WHAT THE TASK ASKS:
Among the lines below, which ones contain the word "does"? Copy every such line.

Collected data:
============
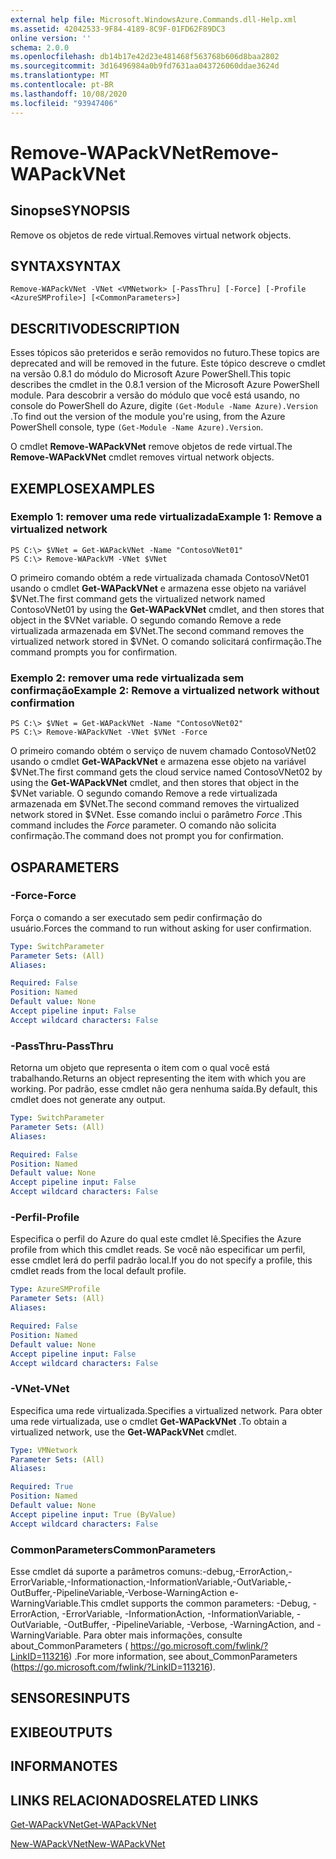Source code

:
 ```yaml
---
external help file: Microsoft.WindowsAzure.Commands.dll-Help.xml
ms.assetid: 42042533-9F84-4189-8C9F-01FD62F89DC3
online version: ''
schema: 2.0.0
ms.openlocfilehash: db14b17e42d23e481468f563768b606d8baa2802
ms.sourcegitcommit: 3d16496984a0b9fd7631aa043726060ddae3624d
ms.translationtype: MT
ms.contentlocale: pt-BR
ms.lasthandoff: 10/08/2020
ms.locfileid: "93947406"
---
```

# <span data-ttu-id="e5996-101">Remove-WAPackVNet</span><span class="sxs-lookup"><span data-stu-id="e5996-101">Remove-WAPackVNet</span></span>

## <span data-ttu-id="e5996-102">Sinopse</span><span class="sxs-lookup"><span data-stu-id="e5996-102">SYNOPSIS</span></span>
<span data-ttu-id="e5996-103">Remove os objetos de rede virtual.</span><span class="sxs-lookup"><span data-stu-id="e5996-103">Removes virtual network objects.</span></span>

## <span data-ttu-id="e5996-104">SYNTAX</span><span class="sxs-lookup"><span data-stu-id="e5996-104">SYNTAX</span></span>

```
Remove-WAPackVNet -VNet <VMNetwork> [-PassThru] [-Force] [-Profile <AzureSMProfile>] [<CommonParameters>]
```

## <span data-ttu-id="e5996-105">DESCRITIVO</span><span class="sxs-lookup"><span data-stu-id="e5996-105">DESCRIPTION</span></span>
<span data-ttu-id="e5996-106">Esses tópicos são preteridos e serão removidos no futuro.</span><span class="sxs-lookup"><span data-stu-id="e5996-106">These topics are deprecated and will be removed in the future.</span></span>
<span data-ttu-id="e5996-107">Este tópico descreve o cmdlet na versão 0.8.1 do módulo do Microsoft Azure PowerShell.</span><span class="sxs-lookup"><span data-stu-id="e5996-107">This topic describes the cmdlet in the 0.8.1 version of the Microsoft Azure PowerShell module.</span></span>
<span data-ttu-id="e5996-108">Para descobrir a versão do módulo que você está usando, no console do PowerShell do Azure, digite `(Get-Module -Name Azure).Version` .</span><span class="sxs-lookup"><span data-stu-id="e5996-108">To find out the version of the module you're using, from the Azure PowerShell console, type `(Get-Module -Name Azure).Version`.</span></span>

<span data-ttu-id="e5996-109">O cmdlet **Remove-WAPackVNet** remove objetos de rede virtual.</span><span class="sxs-lookup"><span data-stu-id="e5996-109">The **Remove-WAPackVNet** cmdlet removes virtual network objects.</span></span>

## <span data-ttu-id="e5996-110">EXEMPLOS</span><span class="sxs-lookup"><span data-stu-id="e5996-110">EXAMPLES</span></span>

### <span data-ttu-id="e5996-111">Exemplo 1: remover uma rede virtualizada</span><span class="sxs-lookup"><span data-stu-id="e5996-111">Example 1: Remove a virtualized network</span></span>
```
PS C:\> $VNet = Get-WAPackVNet -Name "ContosoVNet01"
PS C:\> Remove-WAPackVM -VNet $VNet
```

<span data-ttu-id="e5996-112">O primeiro comando obtém a rede virtualizada chamada ContosoVNet01 usando o cmdlet **Get-WAPackVNet** e armazena esse objeto na variável $VNet.</span><span class="sxs-lookup"><span data-stu-id="e5996-112">The first command gets the virtualized network named ContosoVNet01 by using the **Get-WAPackVNet** cmdlet, and then stores that object in the $VNet variable.</span></span>
<span data-ttu-id="e5996-113">O segundo comando Remove a rede virtualizada armazenada em $VNet.</span><span class="sxs-lookup"><span data-stu-id="e5996-113">The second command removes the virtualized network stored in $VNet.</span></span>
<span data-ttu-id="e5996-114">O comando solicitará confirmação.</span><span class="sxs-lookup"><span data-stu-id="e5996-114">The command prompts you for confirmation.</span></span>

### <span data-ttu-id="e5996-115">Exemplo 2: remover uma rede virtualizada sem confirmação</span><span class="sxs-lookup"><span data-stu-id="e5996-115">Example 2: Remove a virtualized network without confirmation</span></span>
```
PS C:\> $VNet = Get-WAPackVNet -Name "ContosoVNet02"
PS C:\> Remove-WAPackVNet -VNet $VNet -Force
```

<span data-ttu-id="e5996-116">O primeiro comando obtém o serviço de nuvem chamado ContosoVNet02 usando o cmdlet **Get-WAPackVNet** e armazena esse objeto na variável $VNet.</span><span class="sxs-lookup"><span data-stu-id="e5996-116">The first command gets the cloud service named ContosoVNet02 by using the **Get-WAPackVNet** cmdlet, and then stores that object in the $VNet variable.</span></span>
<span data-ttu-id="e5996-117">O segundo comando Remove a rede virtualizada armazenada em $VNet.</span><span class="sxs-lookup"><span data-stu-id="e5996-117">The second command removes the virtualized network stored in $VNet.</span></span>
<span data-ttu-id="e5996-118">Esse comando inclui o parâmetro *Force* .</span><span class="sxs-lookup"><span data-stu-id="e5996-118">This command includes the *Force* parameter.</span></span>
<span data-ttu-id="e5996-119">O comando não solicita confirmação.</span><span class="sxs-lookup"><span data-stu-id="e5996-119">The command does not prompt you for confirmation.</span></span>

## <span data-ttu-id="e5996-120">OS</span><span class="sxs-lookup"><span data-stu-id="e5996-120">PARAMETERS</span></span>

### <span data-ttu-id="e5996-121">-Force</span><span class="sxs-lookup"><span data-stu-id="e5996-121">-Force</span></span>
<span data-ttu-id="e5996-122">Força o comando a ser executado sem pedir confirmação do usuário.</span><span class="sxs-lookup"><span data-stu-id="e5996-122">Forces the command to run without asking for user confirmation.</span></span>

```yaml
Type: SwitchParameter
Parameter Sets: (All)
Aliases:

Required: False
Position: Named
Default value: None
Accept pipeline input: False
Accept wildcard characters: False
```

### <span data-ttu-id="e5996-123">-PassThru</span><span class="sxs-lookup"><span data-stu-id="e5996-123">-PassThru</span></span>
<span data-ttu-id="e5996-124">Retorna um objeto que representa o item com o qual você está trabalhando.</span><span class="sxs-lookup"><span data-stu-id="e5996-124">Returns an object representing the item with which you are working.</span></span>
<span data-ttu-id="e5996-125">Por padrão, esse cmdlet não gera nenhuma saída.</span><span class="sxs-lookup"><span data-stu-id="e5996-125">By default, this cmdlet does not generate any output.</span></span>

```yaml
Type: SwitchParameter
Parameter Sets: (All)
Aliases:

Required: False
Position: Named
Default value: None
Accept pipeline input: False
Accept wildcard characters: False
```

### <span data-ttu-id="e5996-126">-Perfil</span><span class="sxs-lookup"><span data-stu-id="e5996-126">-Profile</span></span>
<span data-ttu-id="e5996-127">Especifica o perfil do Azure do qual este cmdlet lê.</span><span class="sxs-lookup"><span data-stu-id="e5996-127">Specifies the Azure profile from which this cmdlet reads.</span></span>
<span data-ttu-id="e5996-128">Se você não especificar um perfil, esse cmdlet lerá do perfil padrão local.</span><span class="sxs-lookup"><span data-stu-id="e5996-128">If you do not specify a profile, this cmdlet reads from the local default profile.</span></span>

```yaml
Type: AzureSMProfile
Parameter Sets: (All)
Aliases:

Required: False
Position: Named
Default value: None
Accept pipeline input: False
Accept wildcard characters: False
```

### <span data-ttu-id="e5996-129">-VNet</span><span class="sxs-lookup"><span data-stu-id="e5996-129">-VNet</span></span>
<span data-ttu-id="e5996-130">Especifica uma rede virtualizada.</span><span class="sxs-lookup"><span data-stu-id="e5996-130">Specifies a virtualized network.</span></span>
<span data-ttu-id="e5996-131">Para obter uma rede virtualizada, use o cmdlet **Get-WAPackVNet** .</span><span class="sxs-lookup"><span data-stu-id="e5996-131">To obtain a virtualized network, use the **Get-WAPackVNet** cmdlet.</span></span>

```yaml
Type: VMNetwork
Parameter Sets: (All)
Aliases:

Required: True
Position: Named
Default value: None
Accept pipeline input: True (ByValue)
Accept wildcard characters: False
```

### <span data-ttu-id="e5996-132">CommonParameters</span><span class="sxs-lookup"><span data-stu-id="e5996-132">CommonParameters</span></span>
<span data-ttu-id="e5996-133">Esse cmdlet dá suporte a parâmetros comuns:-debug,-ErrorAction,-ErrorVariable,-Informationaction,-InformationVariable,-OutVariable,-OutBuffer,-PipelineVariable,-Verbose-WarningAction e-WarningVariable.</span><span class="sxs-lookup"><span data-stu-id="e5996-133">This cmdlet supports the common parameters: -Debug, -ErrorAction, -ErrorVariable, -InformationAction, -InformationVariable, -OutVariable, -OutBuffer, -PipelineVariable, -Verbose, -WarningAction, and -WarningVariable.</span></span> <span data-ttu-id="e5996-134">Para obter mais informações, consulte about_CommonParameters ( https://go.microsoft.com/fwlink/?LinkID=113216) .</span><span class="sxs-lookup"><span data-stu-id="e5996-134">For more information, see about_CommonParameters (https://go.microsoft.com/fwlink/?LinkID=113216).</span></span>

## <span data-ttu-id="e5996-135">SENSORES</span><span class="sxs-lookup"><span data-stu-id="e5996-135">INPUTS</span></span>

## <span data-ttu-id="e5996-136">EXIBE</span><span class="sxs-lookup"><span data-stu-id="e5996-136">OUTPUTS</span></span>

## <span data-ttu-id="e5996-137">INFORMA</span><span class="sxs-lookup"><span data-stu-id="e5996-137">NOTES</span></span>

## <span data-ttu-id="e5996-138">LINKS RELACIONADOS</span><span class="sxs-lookup"><span data-stu-id="e5996-138">RELATED LINKS</span></span>

[<span data-ttu-id="e5996-139">Get-WAPackVNet</span><span class="sxs-lookup"><span data-stu-id="e5996-139">Get-WAPackVNet</span></span>](./Get-WAPackVNet.md)

[<span data-ttu-id="e5996-140">New-WAPackVNet</span><span class="sxs-lookup"><span data-stu-id="e5996-140">New-WAPackVNet</span></span>](./New-WAPackVNet.md)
============
REPLY:
<span data-ttu-id="e5996-119">O comando não solicita confirmação.</span><span class="sxs-lookup"><span data-stu-id="e5996-119">The command does not prompt you for confirmation.</span></span>
<span data-ttu-id="e5996-125">Por padrão, esse cmdlet não gera nenhuma saída.</span><span class="sxs-lookup"><span data-stu-id="e5996-125">By default, this cmdlet does not generate any output.</span></span>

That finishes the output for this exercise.